In the latest edition of our Confessions series, in which we offer anonymity in exchange for candor, Modern Retail spoke with a worker about what’s changed since the walkout and the hope for higher pay. They said they were motivated to participate in the organizing of their workplace because they wanted to create better conditions for themselves and their colleagues.
“I was really concerned about not only my health but the health of my other associates,” this worker said.
In August, Southern California saw historic heat waves, with Accuweather showing multiple days above 100 degrees. However, Amazon told CNBC at the time of the walkout that the highest recorded temperature in the facility was 77 degrees.
Amazon spokesperson Paul Flaningan told told Modern Retail in a written statement that the company “[hears] the opinions of our employees inside our business, we also respect their right to make their opinions known externally.” The statement went on: “We are proud to provide full-time employees at our San Bernardino Air Hub and throughout the region a minimum starting wage of $17 an hour.
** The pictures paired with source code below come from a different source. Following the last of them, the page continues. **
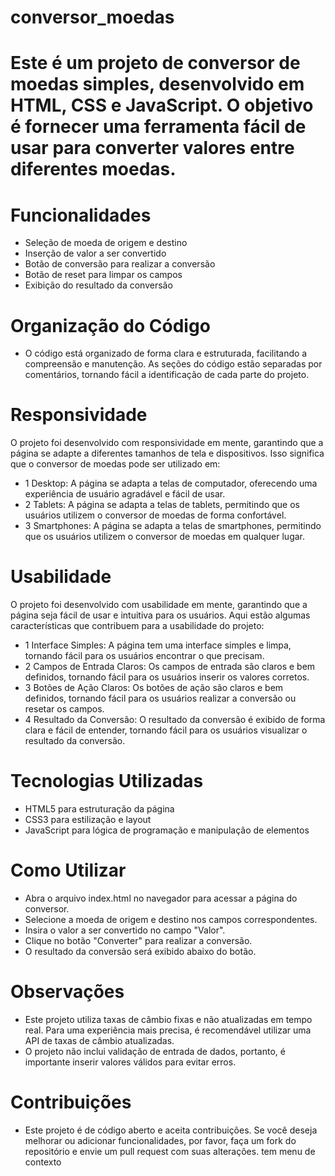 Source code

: # conversor_moedas
 
# Este é um projeto de conversor de moedas simples, desenvolvido em HTML, CSS e JavaScript. O objetivo é fornecer uma ferramenta fácil de usar para converter valores entre diferentes moedas.
 
# Funcionalidades
 
 * Seleção de moeda de origem e destino
 * Inserção de valor a ser convertido
 * Botão de conversão para realizar a conversão
 * Botão de reset para limpar os campos
 * Exibição do resultado da conversão
 
 # Organização do Código
 
*  O código está organizado de forma clara e estruturada, facilitando a compreensão e manutenção. As seções do código estão separadas por comentários, tornando fácil a identificação de cada parte do projeto.
 
# Responsividade
 
 O projeto foi desenvolvido com responsividade em mente, garantindo que a página se adapte a diferentes tamanhos de tela e dispositivos. Isso significa que o conversor de moedas pode ser utilizado em:
 
 * 1 Desktop: A página se adapta a telas de computador, oferecendo uma experiência de usuário agradável e fácil de usar.
 * 2 Tablets: A página se adapta a telas de tablets, permitindo que os usuários utilizem o conversor de moedas de forma confortável.
 * 3 Smartphones: A página se adapta a telas de smartphones, permitindo que os usuários utilizem o conversor de moedas em qualquer lugar.
 
 # Usabilidade
 
O projeto foi desenvolvido com usabilidade em mente, garantindo que a página seja fácil de usar e intuitiva para os usuários.
 Aqui estão algumas características que contribuem para a usabilidade do projeto:
 
 * 1 Interface Simples: A página tem uma interface simples e limpa, tornando fácil para os usuários encontrar o que precisam.
 * 2 Campos de Entrada Claros: Os campos de entrada são claros e bem definidos, tornando fácil para os usuários inserir os valores corretos.
 * 3 Botões de Ação Claros: Os botões de ação são claros e bem definidos, tornando fácil para os usuários realizar a conversão ou resetar os campos.
 * 4 Resultado da Conversão: O resultado da conversão é exibido de forma clara e fácil de entender, tornando fácil para os usuários visualizar o resultado da conversão.
 
# Tecnologias Utilizadas
 
 * HTML5 para estruturação da página
 * CSS3 para estilização e layout
 * JavaScript para lógica de programação e manipulação de elementos
 
# Como Utilizar
 
* Abra o arquivo index.html no navegador para acessar a página do conversor.
* Selecione a moeda de origem e destino nos campos correspondentes.
* Insira o valor a ser convertido no campo "Valor".
* Clique no botão "Converter" para realizar a conversão.
* O resultado da conversão será exibido abaixo do botão.
 
# Observações
 
* Este projeto utiliza taxas de câmbio fixas e não atualizadas em tempo real. Para uma experiência mais precisa, é recomendável utilizar uma API de taxas de câmbio atualizadas.
* O projeto não inclui validação de entrada de dados, portanto, é importante inserir valores válidos para evitar erros.
 
# Contribuições
 
* Este projeto é de código aberto e aceita contribuições. Se você deseja melhorar ou adicionar funcionalidades, por favor, faça um fork do repositório e envie um pull request com suas alterações.
tem menu de contexto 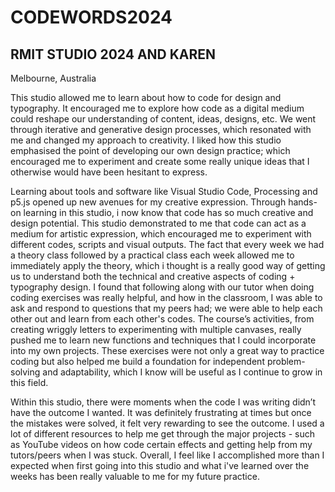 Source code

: # CODEWORDS2024
## RMIT STUDIO 2024 AND KAREN
Melbourne, Australia

This studio allowed me to learn about how to code for design and typography. It encouraged me to explore how code as a digital medium could reshape our understanding of content, ideas, designs, etc. We went through iterative and generative design processes, which resonated with me and changed my approach to creativity. I liked how this studio emphasised the point of developing our own design practice; which encouraged me to experiment and create some really unique ideas that I otherwise would have been hesitant to express. 

Learning about tools and software like Visual Studio Code, Processing and p5.js opened up new avenues for my creative expression. Through hands-on learning in this studio, i now know that code has so much creative and design potential. This studio demonstrated to me that code can act as a medium for artistic expression, which encouraged me to experiment with different codes, scripts and visual outputs. The fact that every week we had a theory class followed by a practical class each week allowed me to immediately apply the theory, which i thought is a really good way of getting us to understand both the technical and creative aspects of coding + typography design. I found that following along with our tutor when doing coding exercises was really helpful, and how in the classroom, I was able to ask and respond to questions that my peers had; we were able to help each other out and learn from each other's codes. The course’s activities, from creating wriggly letters to experimenting with multiple canvases, really pushed me to learn new functions and techniques that I could incorporate into my own projects. These exercises were not only a great way to practice coding but also helped me build a foundation for independent problem-solving and adaptability, which I know will be useful as I continue to grow in this field.

Within this studio, there were moments when the code I was writing didn’t have the outcome I wanted. It was definitely frustrating at times but once the mistakes were solved, it felt very rewarding to see the outcome. I used a lot of different resources to help me get through the major projects - such as YouTube videos on how code certain effects and getting help from my tutors/peers when I was stuck. Overall, I feel like I accomplished more than I expected when first going into this studio and what i've learned over the weeks has been really valuable to me for my future practice.



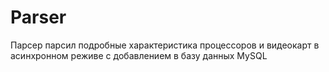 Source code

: # Parser

Парсер парсил подробные характеристика процессоров и видеокарт в асинхронном реживе с добавлением в базу данных MySQL



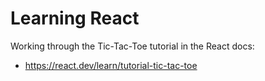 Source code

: # Learning React

Working through the Tic-Tac-Toe tutorial in the React docs:
* https://react.dev/learn/tutorial-tic-tac-toe

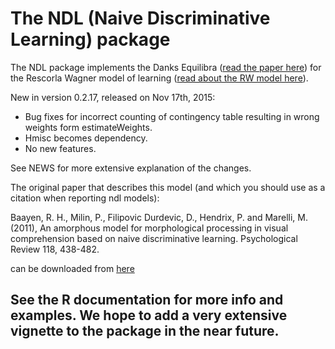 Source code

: # The NDL (Naive Discriminative Learning) package

The NDL package implements the Danks Equilibra ([read the paper here][1]) for
the Rescorla Wagner model of learning ([read about the RW model here][2]).

New in version 0.2.17, released on Nov 17th, 2015:

* Bug fixes for incorrect counting of contingency table resulting in wrong
  weights form estimateWeights.
* Hmisc becomes dependency.
* No new features.

See NEWS for more extensive explanation of the changes.

The original paper that describes this model (and which you should use as a citation when reporting ndl models):

Baayen, R. H., Milin, P., Filipovic Durdevic, D., Hendrix, P. and Marelli, M. (2011), An amorphous model for morphological processing in visual comprehension based on naive discriminative learning. Psychological Review 118, 438-482.

can be downloaded from [here][3]

## See the R documentation for more info and examples. We hope to add a very extensive vignette to the package in the near future.

[1]: http://repository.cmu.edu/philosophy/94/
[2]: http://en.wikipedia.org/wiki/Rescorla%E2%80%93Wagner_model
[3]: http://www.sfs.uni-tuebingen.de/~hbaayen/publications/BaayenEtAlPsychReview.pdf
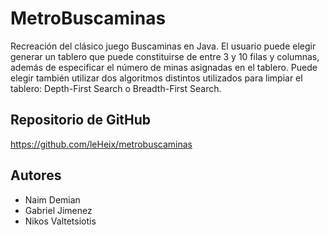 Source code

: # MetroBuscaminas
Recreación del clásico juego Buscaminas en Java. El usuario puede elegir generar un tablero que puede constituirse de entre 3 y 10 filas y columnas, además de especificar el número de minas asignadas en el tablero. Puede elegir también utilizar dos algoritmos distintos utilizados para limpiar el tablero: Depth-First Search o Breadth-First Search.

## Repositorio de GitHub
https://github.com/leHeix/metrobuscaminas

## Autores
- Naim Demian
- Gabriel Jimenez
- Nikos Valtetsiotis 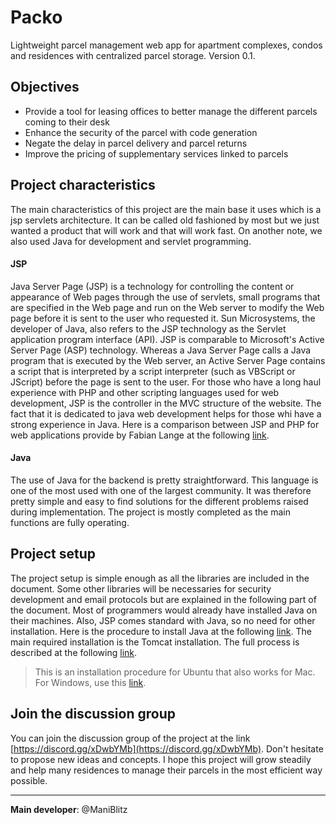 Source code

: # Packo
Lightweight parcel management web app for apartment complexes, condos and residences with centralized parcel storage. Version 0.1.

## Objectives
* Provide a tool for leasing offices to better manage the different parcels coming to their desk
* Enhance the security of the parcel with code generation
* Negate the delay in parcel delivery and parcel returns
* Improve the pricing of supplementary services linked to parcels


## Project characteristics
The main characteristics of this project are the main base it uses which is a jsp servlets architecture. It can be called old fashioned by most but we just wanted a product that will work and that will work fast. On another note, we also used Java for development and servlet programming.

#### JSP
Java Server Page (JSP) is a technology for controlling the content or appearance of Web pages through the use of servlets, small programs that are specified in the Web page and run on the Web server to modify the Web page before it is sent to the user who requested it. Sun Microsystems, the developer of Java, also refers to the JSP technology as the Servlet application program interface (API). JSP is comparable to Microsoft's Active Server Page (ASP) technology. Whereas a Java Server Page calls a Java program that is executed by the Web server, an Active Server Page contains a script that is interpreted by a script interpreter (such as VBScript or JScript) before the page is sent to the user. For those who have a long haul experience with PHP and other scripting languages used for web development, JSP is the controller in the MVC structure of the website. The fact that it is dedicated to java web development helps for those whi have a strong experience in Java. Here is a comparison between JSP and PHP for web applications provide by Fabian Lange at the following [link](https://blog.codecentric.de/en/2008/07/comparison-of-java-and-php-for-web-applications/).

#### Java
The use of Java for the backend is pretty straightforward. This language is one of the most used with one of the largest community. It was therefore pretty simple and easy to find solutions for the different problems raised during implementation. The project is mostly completed as the main functions are fully operating. 

## Project setup
The project setup is simple enough as all the libraries are included in the document. Some other libraries will be necessaries for security development and email protocols but are explained in the following part of the document. Most of programmers would already have installed Java on their machines. Also, JSP comes standard with Java, so no need for other installation. Here is the procedure to install Java at the following [link](https://java.com/en/download/help/mac_install.xml). The main required installation is the Tomcat installation. The full process is described at the following [link](https://www.digitalocean.com/community/tutorials/how-to-install-apache-tomcat-8-on-ubuntu-16-04). 
> This is an installation procedure for Ubuntu that also works for Mac. For Windows, use this [link](https://www.wikihow.com/Install-Tomcat-on-Windows-7).

## Join the discussion group

You can join the discussion group of the project at the link [https://discord.gg/xDwbYMb](https://discord.gg/xDwbYMb). Don't hesitate to propose new ideas and concepts. I hope this project will grow steadily and help many residences to manage their parcels in the most efficient way possible.

---

**Main developer**: @ManiBlitz
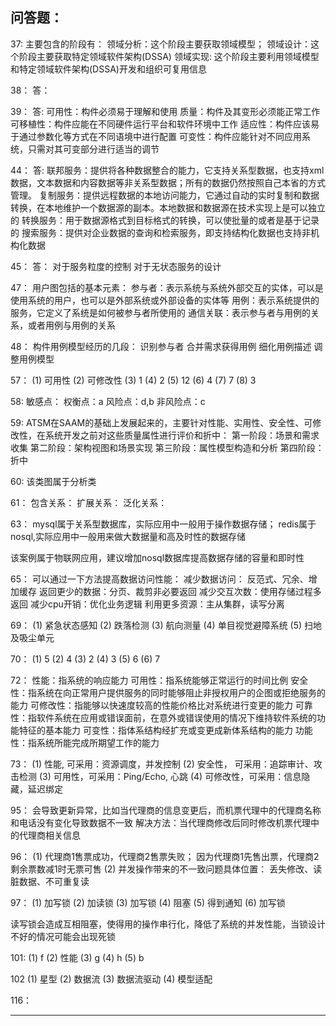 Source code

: 问答题：
---
37: 
主要包含的阶段有：
领域分析：这个阶段主要获取领域模型；
领域设计：这个阶段主要获取特定领域软件架构(DSSA)
领域实现: 这个阶段主要利用领域模型和特定领域软件架构(DSSA)开发和组织可复用信息

38：
答：


39：
答: 
可用性：构件必须易于理解和使用
质量：构件及其变形必须能正常工作
可移植性：构件应能在不同硬件运行平台和软件环境中工作
适应性：构件应该易于通过参数化等方式在不同语境中进行配置
可变性：构件应能针对不同应用系统，只需对其可变部分进行适当的调节


44：
答: 
联邦服务：提供将各种数据整合的能力，它支持关系型数据，也支持xml数据，文本数据和内容数据等非关系型数据；所有的数据仍然按照自己本省的方式管理。
复制服务：提供远程数据的本地访问能力，它通过自动的实时复制和数据转换，在本地维护一个数据源的副本。本地数据和数据源在技术实现上是可以独立的
转换服务：用于数据源格式到目标格式的转换，可以使批量的或者是基于记录的
搜索服务：提供对企业数据的查询和检索服务，即支持结构化数据也支持非机构化数据

45：
答：
对于服务粒度的控制
对于无状态服务的设计

47：
用户图包括的基本元素：
参与者：表示系统与系统外部交互的实体，可以是使用系统的用户，也可以是外部系统或外部设备的实体等
用例：表示系统提供的服务，它定义了系统是如何被参与者所使用的
通信关联：表示参与者与用例的关系，或者用例与用例的关系

48：
构件用例模型经历的几段：
识别参与者
合并需求获得用例
细化用例描述
调整用例模型

57：
(1) 可用性
(2) 可修改性
(3) 1
(4) 2
(5) 12
(6) 4
(7) 7
(8) 3

58:
敏感点：
权衡点：a
风险点：d,b
非风险点：c

59:
ATSM在SAAM的基础上发展起来的，主要针对性能、实用性、安全性、可修改性，在系统开发之前对这些质量属性进行评价和折中：
第一阶段：场景和需求收集
第二阶段：架构视图和场景实现
第三阶段：属性模型构造和分析
第四阶段：折中

60:
该类图属于分析类

61：
包含关系：
扩展关系：
泛化关系：

63：
mysql属于关系型数据库，实际应用中一般用于操作数据存储； redis属于nosql,实际应用中一般用来做大数据量和高及时性的数据存储

该案例属于物联网应用，建议增加nosql数据库提高数据存储的容量和即时性

65：
可以通过一下方法提高数据访问性能：
减少数据访问： 反范式、冗余、增加缓存
返回更少的数据：分页、裁剪非必要返回
减少交互次数：使用存储过程多返回
减少cpu开销：优化业务逻辑
利用更多资源：主从集群，读写分离

69：
(1) 紧急状态感知
(2) 跌落检测
(3) 航向测量
(4) 单目视觉避障系统
(5) 扫地及吸尘单元

70：
(1) 5
(2) 4
(3) 2
(4) 3
(5) 6
(6) 7

72：
性能：指系统的响应能力
可用性：指系统能够正常运行的时间比例
安全性：指系统在向正常用户提供服务的同时能够阻止非授权用户的企图或拒绝服务的能力
可修改性：指能够以快速度较高的性能价格比对系统进行变更的能力
可靠性：指软件系统在应用或错误面前，在意外或错误使用的情况下维持软件系统的功能特征的基本能力
可变性：指体系结构经扩充或变更成新体系结构的能力
功能性：指系统所能完成所期望工作的能力

73：
(1) 性能, 可采用：资源调度，并发控制
(2) 安全性， 可采用：追踪审计、攻击检测
(3) 可用性，可采用：Ping/Echo, 心跳
(4) 可修改性，可采用：信息隐藏，延迟绑定

95：
会导致更新异常，比如当代理商的信息变更后，而机票代理中的代理商名称和电话没有变化导致数据不一致
解决方法：当代理商修改后同时修改机票代理中的代理商相关信息

96：
(1) 代理商1售票成功，代理商2售票失败； 因为代理商1先售出票，代理商2剩余票数减1时无票可售
(2) 并发操作带来的不一致问题具体位置： 丢失修改、读脏数据、不可重复读

97：
(1) 加写锁
(2) 加读锁
(3) 加写锁
(4) 阻塞
(5) 得到通知
(6) 加写锁

读写锁会造成互相阻塞，使得用的操作串行化，降低了系统的并发性能，当锁设计不好的情况可能会出现死锁

101:
(1) f
(2) 性能
(3) g
(4) h
(5) b

102
(1) 星型
(2) 数据流
(3) 数据流驱动
(4) 模型适配

116：

--- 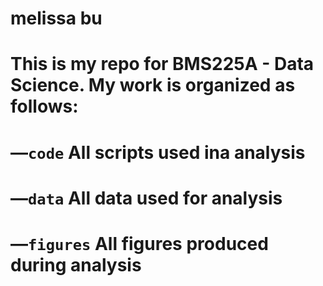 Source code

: # melissa bu

# This is my repo for BMS225A - Data Science. My work is organized as follows:

# —`code` All scripts used ina analysis
# —`data` All data used for analysis 
# —`figures` All figures produced during analysis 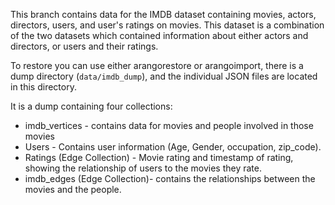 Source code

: This branch contains data for the IMDB dataset containing movies, actors, directors, users, and user's ratings on movies.
This dataset is a combination of the two datasets which contained information about either actors and directors,
or users and their ratings.

To restore you can use either arangorestore or arangoimport, there is a dump directory (`data/imdb_dump`), and the individual JSON files are located in this directory.

It is a dump containing four collections:
* imdb_vertices - contains data for movies and people involved in those movies
* Users - Contains user information (Age, Gender, occupation, zip_code).
* Ratings (Edge Collection) - Movie rating and timestamp of rating, showing the relationship of users to the movies they rate.
* imdb_edges (Edge Collection)- contains the relationships between the movies and the people.
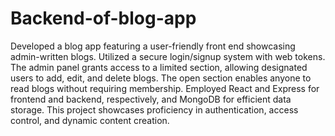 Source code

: # Backend-of-blog-app
 Developed a blog app featuring a user-friendly front end showcasing admin-written blogs. Utilized a secure login/signup system with web tokens. The admin panel grants access to a limited section, allowing designated users to add, edit, and delete blogs. The open section enables anyone to read blogs without requiring membership. Employed React and Express for frontend and backend, respectively, and MongoDB for efficient data storage. This project showcases proficiency in authentication, access control, and dynamic content creation.
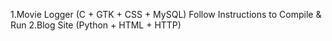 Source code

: 
1.Movie Logger (C + GTK + CSS + MySQL)
   Follow Instructions to Compile & Run
2.Blog Site (Python + HTML + HTTP)
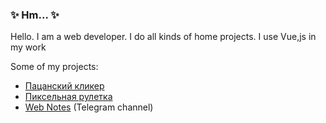 ### ✨ Hm... ✨

Hello. I am a web developer. I do all kinds of home projects. I use Vue,js in my work

Some of my projects:

- [Пацанский кликер](https://yandex.ru/games/app/97415)
- [Пиксельная рулетка](https://yandex.ru/games/app/161678)
- [Web Notes](https://t.me/notes_of_web) (Telegram channel)
<!--
**OlegChernovDev/OlegChernovDev** is a ✨ _special_ ✨ repository because its `README.md` (this file) appears on your GitHub profile.

Here are some ideas to get you started:

- 🔭 I’m currently working on ...
- 🌱 I’m currently learning ...
- 👯 I’m looking to collaborate on ...
- 🤔 I’m looking for help with ...
- 💬 Ask me about ...
- 📫 How to reach me: ...
- 😄 Pronouns: ...
- ⚡ Fun fact: ...
-->
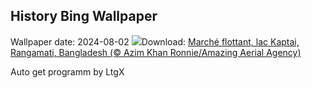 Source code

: ## History Bing Wallpaper
Wallpaper date: 2024-08-02
![](https://www.bing.com/th?id=OHR.KaptaiLake_FR-CA6950833575_UHD.jpg&w=1000)Download: [Marché flottant, lac Kaptai, Rangamati, Bangladesh (© Azim Khan Ronnie/Amazing Aerial Agency)](https://www.bing.com/th?id=OHR.KaptaiLake_FR-CA6950833575_UHD.jpg)

Auto get programm by LtgX
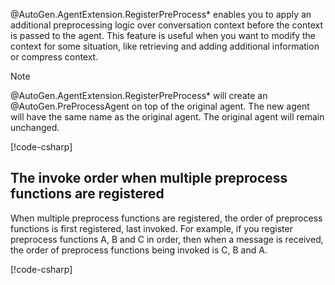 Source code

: @AutoGen.AgentExtension.RegisterPreProcess* enables you to apply an additional preprocessing logic over conversation context before the context is passed to the agent. This feature is useful when you want to modify the context for some situation, like retrieving and adding additional information or compress context.

> [!NOTE]
> @AutoGen.AgentExtension.RegisterPreProcess* will create an @AutoGen.PreProcessAgent on top of the original agent. The new agent will have the same name as the original agent. The original agent will remain unchanged.

[!code-csharp[](../../sample/AutoGen.BasicSamples/CodeSnippet/RegisterPreprocessCodeSnippet.cs?name=code_snippet_1)]

## The invoke order when multiple preprocess functions are registered

When multiple preprocess functions are registered, the order of preprocess functions is first registered, last invoked. For example, if you register preprocess functions A, B and C in order, then when a message is received, the order of preprocess functions being invoked is C, B and A.

[!code-csharp[](../../sample/AutoGen.BasicSamples/CodeSnippet/RegisterPreprocessCodeSnippet.cs?name=code_snippet_2)]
Depending on their shift, our full-time employees can earn up to $19.25 an hour and receive industry-leading benefits including health care from day one, 401(k) with 50% company match, and up to 20 weeks paid parental leave. While we’re always listening and looking at ways to improve, we remain proud of the competitive pay, comprehensive benefits, and engaging, safe work experience we provide our teams in the region.”
This conversation has been edited for length and clarity.
What’s a typical day like at the air hub for you during your 10-hour shift?
It varies day to day. But most of the time I’m in what they call a critical role — it’s anyone who is licensed to drive [ground support equipment]. I’m also a pushback operator, which pushes the plane out to the taxiway for them to take off. Sometimes I marshal the planes into the gate. Sometimes I’m on the main deck loading the plane and offloading the plane. Sometimes I’m on the lower deck, marshaling ground support equipment to the K-loader, which is a piece of equipment that has an elevator on it.
Half the shift you’re doing one thing, and then the other shift you’re doing another.
What are some of the conditions that led you to participate in the walkout?
Better pay, a safe working environment and no retaliation. Especially with these heat waves we just had, I was really concerned about not only my health but the health of my other associates. And I know three associates that suffered heart illness, which wasn’t very safe. So we spoke up about it.
We all got together and went to our general manager and presented to him some OSHA requirements when it comes to heat. Once it reaches a certain degree, certain temperature, they are required to give us heat breaks.
After [the walkout] they started doing the heat breaks, making sure that folks had electrolytes. They put fans in on the caster deck, that’s where we take the containers after they come off the plane. And there’s workers inside that need those fans because it’s hot when they’re unloading and putting them on the conveyor belt.
They made changes and we held them accountable for it too, because there were a couple of times they were blowing past, you know, the required time that we needed to take a break. So we held them accountable for that.
Have you heard any response about the push for a $5 per hour wage increase?
There hasn’t been any response to that. But there is talk that they’re going to do a wage review next month, and that they’re going to implement it next month, but I’m not sure how true that is.
What would it mean to you personally to get a $5 wage increase?
It will help me with paying my rent, in getting gas for the car, getting groceries. The cost of living here in the Inland Empire is very high.
When inflation and all that rises, they need to keep in step with cost-of-living increases. If the cost of living is going up, they need to increase wages.
You’ve mentioned retaliation. What are you concerned about happening?
I’m concerned about being targeted, picking out any little thing that I did, like: “He can get terminated because of this.” Because it’s any little thing. So I am a little concerned for everyone involved. But if it’s going to change something, you know what, I’m down for it.
If it brings about change, a comfortable wage, a safe work environment — if it brings about that — it’s worth it.